** Exercise goal **
Please copy every record below exactly, leaving out the pictures.

[Stored items]
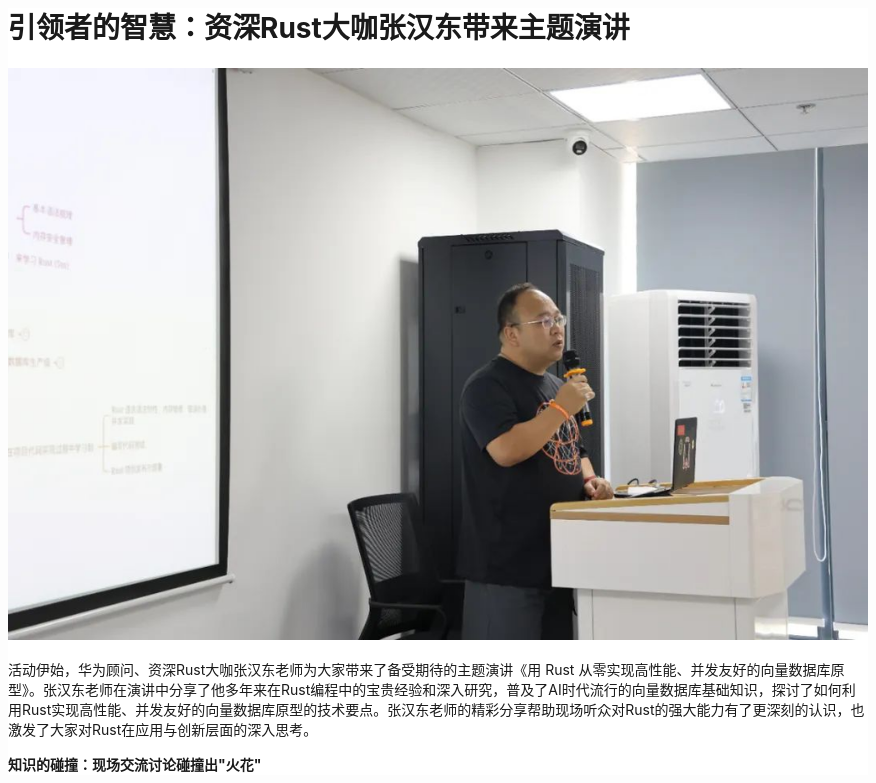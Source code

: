 # 引领者的智慧：资深Rust大咖张汉东带来主题演讲

<img src="./media/image2.jpeg" width="1000" >

活动伊始，华为顾问、资深Rust大咖张汉东老师为大家带来了备受期待的主题演讲《用
Rust
从零实现高性能、并发友好的向量数据库原型》。张汉东老师在演讲中分享了他多年来在Rust编程中的宝贵经验和深入研究，普及了AI时代流行的向量数据库基础知识，探讨了如何利用Rust实现高性能、并发友好的向量数据库原型的技术要点。张汉东老师的精彩分享帮助现场听众对Rust的强大能力有了更深刻的认识，也激发了大家对Rust在应用与创新层面的深入思考。

**知识的碰撞：现场交流讨论碰撞出"火花"**
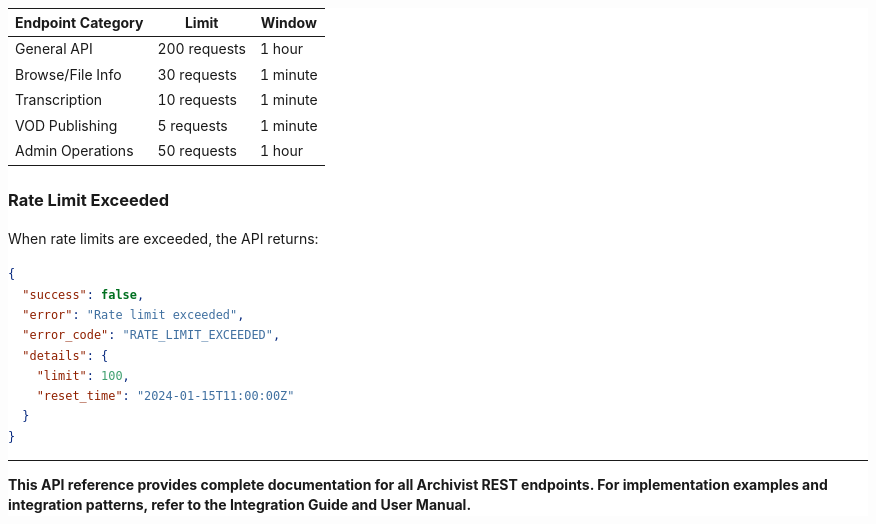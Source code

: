 | Endpoint Category | Limit | Window |
|-------------------|-------|--------|
| General API | 200 requests | 1 hour |
| Browse/File Info | 30 requests | 1 minute |
| Transcription | 10 requests | 1 minute |
| VOD Publishing | 5 requests | 1 minute |
| Admin Operations | 50 requests | 1 hour |

### Rate Limit Exceeded

When rate limits are exceeded, the API returns:

```json
{
  "success": false,
  "error": "Rate limit exceeded",
  "error_code": "RATE_LIMIT_EXCEEDED",
  "details": {
    "limit": 100,
    "reset_time": "2024-01-15T11:00:00Z"
  }
}
```

---

**This API reference provides complete documentation for all Archivist REST endpoints. For implementation examples and integration patterns, refer to the Integration Guide and User Manual.** 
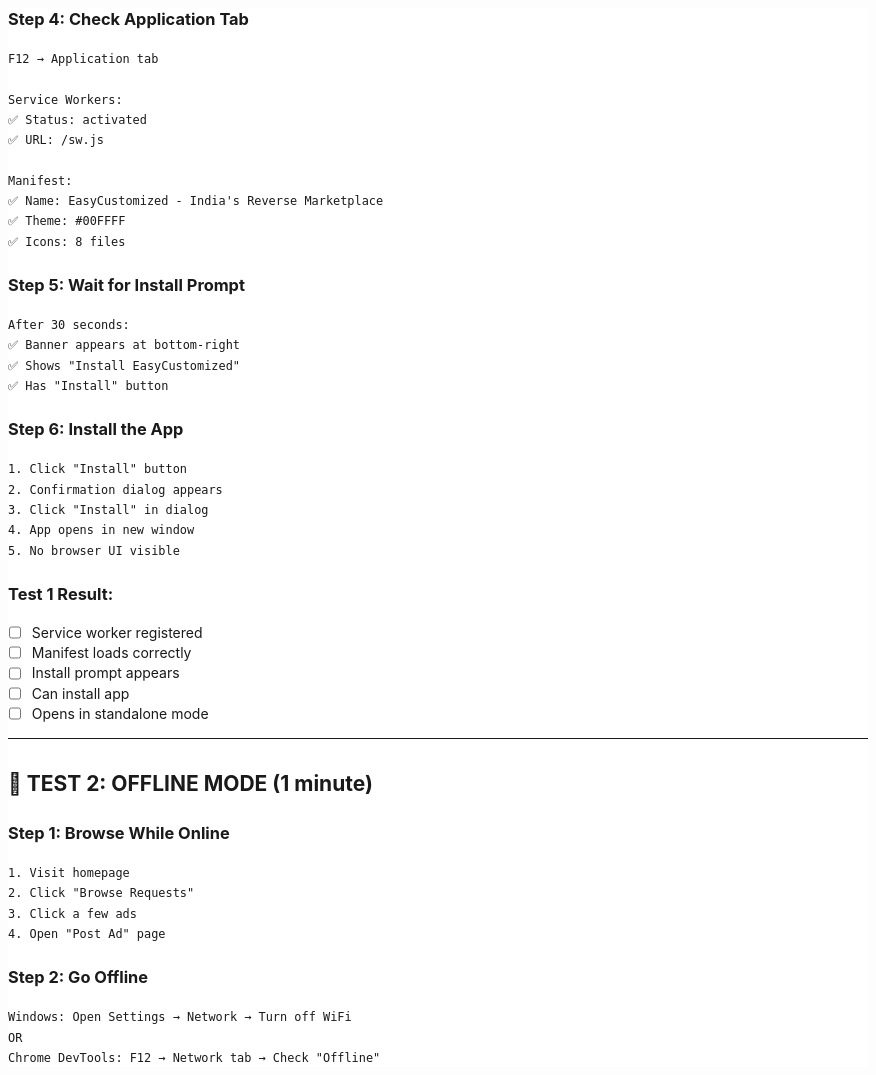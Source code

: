 ### **Step 4: Check Application Tab**
```
F12 → Application tab

Service Workers:
✅ Status: activated
✅ URL: /sw.js

Manifest:
✅ Name: EasyCustomized - India's Reverse Marketplace
✅ Theme: #00FFFF
✅ Icons: 8 files
```

### **Step 5: Wait for Install Prompt**
```
After 30 seconds:
✅ Banner appears at bottom-right
✅ Shows "Install EasyCustomized"
✅ Has "Install" button
```

### **Step 6: Install the App**
```
1. Click "Install" button
2. Confirmation dialog appears
3. Click "Install" in dialog
4. App opens in new window
5. No browser UI visible
```

### **Test 1 Result:**
- [ ] Service worker registered
- [ ] Manifest loads correctly
- [ ] Install prompt appears
- [ ] Can install app
- [ ] Opens in standalone mode

---

## 📱 **TEST 2: OFFLINE MODE (1 minute)**

### **Step 1: Browse While Online**
```
1. Visit homepage
2. Click "Browse Requests"
3. Click a few ads
4. Open "Post Ad" page
```

### **Step 2: Go Offline**
```
Windows: Open Settings → Network → Turn off WiFi
OR
Chrome DevTools: F12 → Network tab → Check "Offline"
```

** Answer box **
Source code

: # 引领者的智慧：资深Rust大咖张汉东带来主题演讲

<img src="./media/image2.jpeg" width="1000" >

活动伊始，华为顾问、资深Rust大咖张汉东老师为大家带来了备受期待的主题演讲《用
Rust
从零实现高性能、并发友好的向量数据库原型》。张汉东老师在演讲中分享了他多年来在Rust编程中的宝贵经验和深入研究，普及了AI时代流行的向量数据库基础知识，探讨了如何利用Rust实现高性能、并发友好的向量数据库原型的技术要点。张汉东老师的精彩分享帮助现场听众对Rust的强大能力有了更深刻的认识，也激发了大家对Rust在应用与创新层面的深入思考。

**知识的碰撞：现场交流讨论碰撞出"火花"**
Source code

: | Endpoint Category | Limit | Window |
|-------------------|-------|--------|
| General API | 200 requests | 1 hour |
| Browse/File Info | 30 requests | 1 minute |
| Transcription | 10 requests | 1 minute |
| VOD Publishing | 5 requests | 1 minute |
| Admin Operations | 50 requests | 1 hour |

### Rate Limit Exceeded

When rate limits are exceeded, the API returns:

```json
{
  "success": false,
  "error": "Rate limit exceeded",
  "error_code": "RATE_LIMIT_EXCEEDED",
  "details": {
    "limit": 100,
    "reset_time": "2024-01-15T11:00:00Z"
  }
}
```

---

**This API reference provides complete documentation for all Archivist REST endpoints. For implementation examples and integration patterns, refer to the Integration Guide and User Manual.** 
Source code

: ### **Step 4: Check Application Tab**
```
F12 → Application tab

Service Workers:
✅ Status: activated
✅ URL: /sw.js

Manifest:
✅ Name: EasyCustomized - India's Reverse Marketplace
✅ Theme: #00FFFF
✅ Icons: 8 files
```

### **Step 5: Wait for Install Prompt**
```
After 30 seconds:
✅ Banner appears at bottom-right
✅ Shows "Install EasyCustomized"
✅ Has "Install" button
```

### **Step 6: Install the App**
```
1. Click "Install" button
2. Confirmation dialog appears
3. Click "Install" in dialog
4. App opens in new window
5. No browser UI visible
```

### **Test 1 Result:**
- [ ] Service worker registered
- [ ] Manifest loads correctly
- [ ] Install prompt appears
- [ ] Can install app
- [ ] Opens in standalone mode

---

## 📱 **TEST 2: OFFLINE MODE (1 minute)**

### **Step 1: Browse While Online**
```
1. Visit homepage
2. Click "Browse Requests"
3. Click a few ads
4. Open "Post Ad" page
```

### **Step 2: Go Offline**
```
Windows: Open Settings → Network → Turn off WiFi
OR
Chrome DevTools: F12 → Network tab → Check "Offline"
```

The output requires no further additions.